Smuggled Film Shows Destruction of Serthar Institute
The Tibetan Centre of Human Rights and Democracy (TCHRD) today screened for the first time a 10-minute documentary showing the massive destruction of Serthar Larung Gar Buddhist Institute in Sichuan Province in Tibet. The documentary was made from film footage smuggled out from Tibet by ex-residents of the Institute.
Serthar Institute, also known as Larung Gar, is located in Karze “Tibetan Autonomous Prefecture”, Sichuan Province. Until last year it was Tibet’s largest Buddhist Institute. Serthar’s non-sectarian academic teachings by Khenpo (abbot) Jigme Phuntsok attracted Buddhist scholars from all around the world, including mainland China, Taiwan, Hong Kong, and Korea. It was also home to a large number of Tibetan monks, nuns and lay-people. Total population before the current crackdown was well over 8,000.In 1999 Chinese Communist Party “work team” visited the Institute and ordered that only 1400 residents were permitted to study there. First to be expelled were students from other Asian countries. Then in June 2001 fifty trucks and jeeps arrived at the Institute and, under the protection of thousands of security officials who camped on the outskirts of the Institute during the demolition, began to destroy the residential area.

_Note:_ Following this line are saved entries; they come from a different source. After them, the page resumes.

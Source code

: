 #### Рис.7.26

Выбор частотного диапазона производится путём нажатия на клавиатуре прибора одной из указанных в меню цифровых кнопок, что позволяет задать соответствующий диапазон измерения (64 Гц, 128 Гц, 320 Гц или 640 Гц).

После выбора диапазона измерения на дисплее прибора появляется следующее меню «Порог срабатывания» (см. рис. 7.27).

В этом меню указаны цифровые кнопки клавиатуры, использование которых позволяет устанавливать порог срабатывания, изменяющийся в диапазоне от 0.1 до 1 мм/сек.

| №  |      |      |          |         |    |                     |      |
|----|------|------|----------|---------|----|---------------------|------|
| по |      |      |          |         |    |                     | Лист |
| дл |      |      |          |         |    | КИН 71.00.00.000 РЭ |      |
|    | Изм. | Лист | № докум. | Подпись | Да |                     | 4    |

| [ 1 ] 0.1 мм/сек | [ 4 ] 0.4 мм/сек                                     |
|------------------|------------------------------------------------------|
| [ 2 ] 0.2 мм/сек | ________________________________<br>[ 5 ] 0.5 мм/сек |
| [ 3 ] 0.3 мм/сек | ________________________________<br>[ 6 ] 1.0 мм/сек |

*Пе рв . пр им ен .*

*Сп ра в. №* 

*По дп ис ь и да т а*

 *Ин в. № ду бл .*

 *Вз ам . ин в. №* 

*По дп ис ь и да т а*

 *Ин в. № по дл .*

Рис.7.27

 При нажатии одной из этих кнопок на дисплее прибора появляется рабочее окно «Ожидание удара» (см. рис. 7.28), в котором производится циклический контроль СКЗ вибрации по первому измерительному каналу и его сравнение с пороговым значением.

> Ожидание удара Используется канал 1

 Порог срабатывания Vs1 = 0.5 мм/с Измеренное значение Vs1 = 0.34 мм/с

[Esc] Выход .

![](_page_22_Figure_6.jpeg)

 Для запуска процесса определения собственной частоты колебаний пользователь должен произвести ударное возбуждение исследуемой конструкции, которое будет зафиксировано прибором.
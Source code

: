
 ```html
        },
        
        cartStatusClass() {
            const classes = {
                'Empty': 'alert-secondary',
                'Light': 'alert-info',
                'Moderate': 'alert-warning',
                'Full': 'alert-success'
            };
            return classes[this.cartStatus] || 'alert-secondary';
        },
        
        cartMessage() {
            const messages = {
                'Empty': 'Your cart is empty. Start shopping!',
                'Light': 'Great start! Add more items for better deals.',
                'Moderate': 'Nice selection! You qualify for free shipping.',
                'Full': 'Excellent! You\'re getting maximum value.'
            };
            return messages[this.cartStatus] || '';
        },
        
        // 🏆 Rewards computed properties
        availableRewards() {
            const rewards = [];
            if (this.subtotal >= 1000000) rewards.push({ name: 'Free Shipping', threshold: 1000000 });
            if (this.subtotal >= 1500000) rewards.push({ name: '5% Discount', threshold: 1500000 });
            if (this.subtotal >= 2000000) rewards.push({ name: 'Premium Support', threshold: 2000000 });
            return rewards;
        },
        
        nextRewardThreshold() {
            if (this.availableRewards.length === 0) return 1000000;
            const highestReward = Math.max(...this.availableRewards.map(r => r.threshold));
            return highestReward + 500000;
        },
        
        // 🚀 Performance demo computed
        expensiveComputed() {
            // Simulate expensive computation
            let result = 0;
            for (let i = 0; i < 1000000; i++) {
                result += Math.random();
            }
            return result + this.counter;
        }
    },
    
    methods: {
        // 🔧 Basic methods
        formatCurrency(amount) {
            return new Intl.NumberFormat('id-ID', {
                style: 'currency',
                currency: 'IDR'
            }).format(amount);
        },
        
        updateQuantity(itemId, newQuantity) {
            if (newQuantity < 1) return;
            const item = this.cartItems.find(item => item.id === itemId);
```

The documentary shows Chinese authorities overseeing the demolition of buildings, while monks and nuns try and retrieve their possessions from the wreckage. It also contains interviews with two ex-residents of Serthar Institute who are now in exile. Of particular concern to former residents of the Institute is that Khenpo Jigme Phuntsok and his niece, herself a senior religious instructor, are being held incommunicado in Chengdu. Another major concern described by a nun interviewed in the documentary is that hundreds of nuns in particular are now homeless.
In the last seven years, TCHRD has recorded the eviction of almost 19,000 monks and nuns from religious institutions in Tibet; the closure of 24 religious institutions; and the arrest of thousands of monks and nuns who are often guilty of little more than expressing their opinion or refusing to denounce their spiritual leader, the Dalai Lama.